# TRY IT
Leave out all pictures while repeating the records exactly and completely.

# RECORDS TO PROCESS
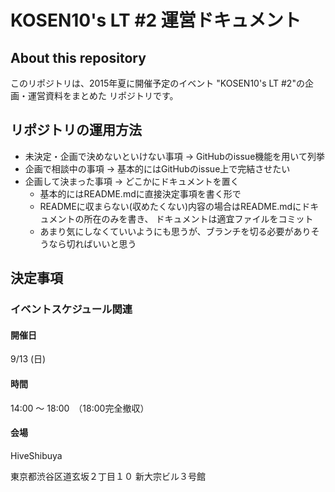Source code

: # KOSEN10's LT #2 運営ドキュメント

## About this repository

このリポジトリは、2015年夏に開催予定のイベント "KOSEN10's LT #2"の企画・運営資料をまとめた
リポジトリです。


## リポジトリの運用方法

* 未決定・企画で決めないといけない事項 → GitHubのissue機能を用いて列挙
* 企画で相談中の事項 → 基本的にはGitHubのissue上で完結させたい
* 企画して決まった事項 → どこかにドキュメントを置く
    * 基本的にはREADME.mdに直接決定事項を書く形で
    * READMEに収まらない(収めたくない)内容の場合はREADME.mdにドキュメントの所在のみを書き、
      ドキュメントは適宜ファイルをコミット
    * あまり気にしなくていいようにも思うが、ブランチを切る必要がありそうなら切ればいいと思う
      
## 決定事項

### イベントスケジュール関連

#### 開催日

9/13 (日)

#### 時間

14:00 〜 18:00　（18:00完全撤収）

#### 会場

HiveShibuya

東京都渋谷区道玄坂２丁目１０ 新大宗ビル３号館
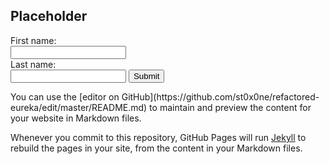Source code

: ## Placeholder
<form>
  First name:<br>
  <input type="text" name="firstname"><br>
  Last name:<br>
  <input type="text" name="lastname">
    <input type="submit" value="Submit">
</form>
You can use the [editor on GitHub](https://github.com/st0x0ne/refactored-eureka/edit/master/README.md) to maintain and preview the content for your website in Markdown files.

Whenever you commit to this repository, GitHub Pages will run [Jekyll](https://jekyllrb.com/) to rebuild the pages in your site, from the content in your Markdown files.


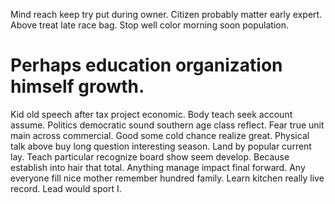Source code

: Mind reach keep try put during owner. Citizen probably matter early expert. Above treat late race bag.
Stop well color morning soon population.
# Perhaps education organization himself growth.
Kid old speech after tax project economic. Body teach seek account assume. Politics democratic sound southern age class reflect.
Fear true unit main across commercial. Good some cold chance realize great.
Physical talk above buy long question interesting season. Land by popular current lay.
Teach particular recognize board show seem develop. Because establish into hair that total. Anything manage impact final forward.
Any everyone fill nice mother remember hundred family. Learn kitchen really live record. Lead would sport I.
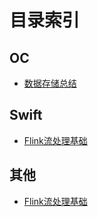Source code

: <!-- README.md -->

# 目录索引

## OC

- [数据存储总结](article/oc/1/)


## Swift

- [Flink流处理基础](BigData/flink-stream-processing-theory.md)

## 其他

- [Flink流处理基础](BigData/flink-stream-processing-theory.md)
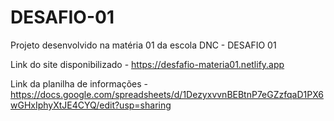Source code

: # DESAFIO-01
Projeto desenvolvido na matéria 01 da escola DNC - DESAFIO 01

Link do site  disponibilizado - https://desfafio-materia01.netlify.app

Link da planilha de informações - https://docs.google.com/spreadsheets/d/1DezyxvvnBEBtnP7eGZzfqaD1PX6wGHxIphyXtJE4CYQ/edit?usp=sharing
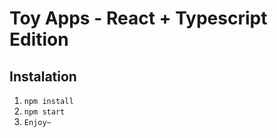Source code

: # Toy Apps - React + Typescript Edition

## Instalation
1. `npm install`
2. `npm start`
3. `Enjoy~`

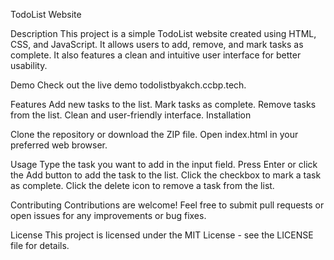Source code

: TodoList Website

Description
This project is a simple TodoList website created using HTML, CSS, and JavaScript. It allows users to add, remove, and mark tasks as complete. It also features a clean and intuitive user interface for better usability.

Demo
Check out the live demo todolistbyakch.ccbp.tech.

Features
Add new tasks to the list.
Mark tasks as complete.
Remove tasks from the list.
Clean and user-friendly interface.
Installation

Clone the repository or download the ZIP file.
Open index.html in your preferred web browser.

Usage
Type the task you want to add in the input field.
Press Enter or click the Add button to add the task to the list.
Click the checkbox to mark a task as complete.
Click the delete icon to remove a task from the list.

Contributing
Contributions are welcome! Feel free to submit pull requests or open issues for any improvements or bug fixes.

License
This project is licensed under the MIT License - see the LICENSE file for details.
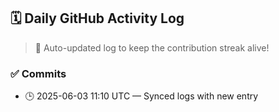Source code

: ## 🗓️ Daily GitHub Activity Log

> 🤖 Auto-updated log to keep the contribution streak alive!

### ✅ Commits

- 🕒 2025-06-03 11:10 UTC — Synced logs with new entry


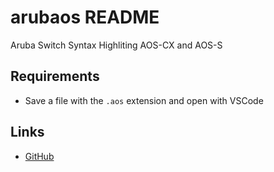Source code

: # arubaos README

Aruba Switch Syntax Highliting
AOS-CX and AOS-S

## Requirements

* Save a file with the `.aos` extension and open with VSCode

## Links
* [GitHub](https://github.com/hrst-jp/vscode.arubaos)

# REPLY TO THE TASK
Source code

: # KOSEN10's LT #2 運営ドキュメント

## About this repository

このリポジトリは、2015年夏に開催予定のイベント "KOSEN10's LT #2"の企画・運営資料をまとめた
リポジトリです。


## リポジトリの運用方法

* 未決定・企画で決めないといけない事項 → GitHubのissue機能を用いて列挙
* 企画で相談中の事項 → 基本的にはGitHubのissue上で完結させたい
* 企画して決まった事項 → どこかにドキュメントを置く
    * 基本的にはREADME.mdに直接決定事項を書く形で
    * READMEに収まらない(収めたくない)内容の場合はREADME.mdにドキュメントの所在のみを書き、
      ドキュメントは適宜ファイルをコミット
    * あまり気にしなくていいようにも思うが、ブランチを切る必要がありそうなら切ればいいと思う
      
## 決定事項

### イベントスケジュール関連

#### 開催日

9/13 (日)

#### 時間

14:00 〜 18:00　（18:00完全撤収）

#### 会場

HiveShibuya

東京都渋谷区道玄坂２丁目１０ 新大宗ビル３号館
Source code

: ## Placeholder
<form>
  First name:<br>
  <input type="text" name="firstname"><br>
  Last name:<br>
  <input type="text" name="lastname">
    <input type="submit" value="Submit">
</form>
You can use the [editor on GitHub](https://github.com/st0x0ne/refactored-eureka/edit/master/README.md) to maintain and preview the content for your website in Markdown files.

Whenever you commit to this repository, GitHub Pages will run [Jekyll](https://jekyllrb.com/) to rebuild the pages in your site, from the content in your Markdown files.


Source code

: Mind reach keep try put during owner. Citizen probably matter early expert. Above treat late race bag.
Stop well color morning soon population.
# Perhaps education organization himself growth.
Kid old speech after tax project economic. Body teach seek account assume. Politics democratic sound southern age class reflect.
Fear true unit main across commercial. Good some cold chance realize great.
Physical talk above buy long question interesting season. Land by popular current lay.
Teach particular recognize board show seem develop. Because establish into hair that total. Anything manage impact final forward.
Any everyone fill nice mother remember hundred family. Learn kitchen really live record. Lead would sport I.
Source code

: <!-- README.md -->

# 目录索引

## OC

- [数据存储总结](article/oc/1/)


## Swift

- [Flink流处理基础](BigData/flink-stream-processing-theory.md)

## 其他

- [Flink流处理基础](BigData/flink-stream-processing-theory.md)
Source code

: # DESAFIO-01
Projeto desenvolvido na matéria 01 da escola DNC - DESAFIO 01

Link do site  disponibilizado - https://desfafio-materia01.netlify.app

Link da planilha de informações - https://docs.google.com/spreadsheets/d/1DezyxvvnBEBtnP7eGZzfqaD1PX6wGHxIphyXtJE4CYQ/edit?usp=sharing
Source code

: # Toy Apps - React + Typescript Edition

## Instalation
1. `npm install`
2. `npm start`
3. `Enjoy~`

Source code

: TodoList Website

Description
This project is a simple TodoList website created using HTML, CSS, and JavaScript. It allows users to add, remove, and mark tasks as complete. It also features a clean and intuitive user interface for better usability.

Demo
Check out the live demo todolistbyakch.ccbp.tech.

Features
Add new tasks to the list.
Mark tasks as complete.
Remove tasks from the list.
Clean and user-friendly interface.
Installation

Clone the repository or download the ZIP file.
Open index.html in your preferred web browser.

Usage
Type the task you want to add in the input field.
Press Enter or click the Add button to add the task to the list.
Click the checkbox to mark a task as complete.
Click the delete icon to remove a task from the list.

Contributing
Contributions are welcome! Feel free to submit pull requests or open issues for any improvements or bug fixes.

License
This project is licensed under the MIT License - see the LICENSE file for details.
Source code

: ## 🗓️ Daily GitHub Activity Log

> 🤖 Auto-updated log to keep the contribution streak alive!

### ✅ Commits

- 🕒 2025-06-03 11:10 UTC — Synced logs with new entry


Source code

: # arubaos README

Aruba Switch Syntax Highliting
AOS-CX and AOS-S

## Requirements

* Save a file with the `.aos` extension and open with VSCode

## Links
* [GitHub](https://github.com/hrst-jp/vscode.arubaos)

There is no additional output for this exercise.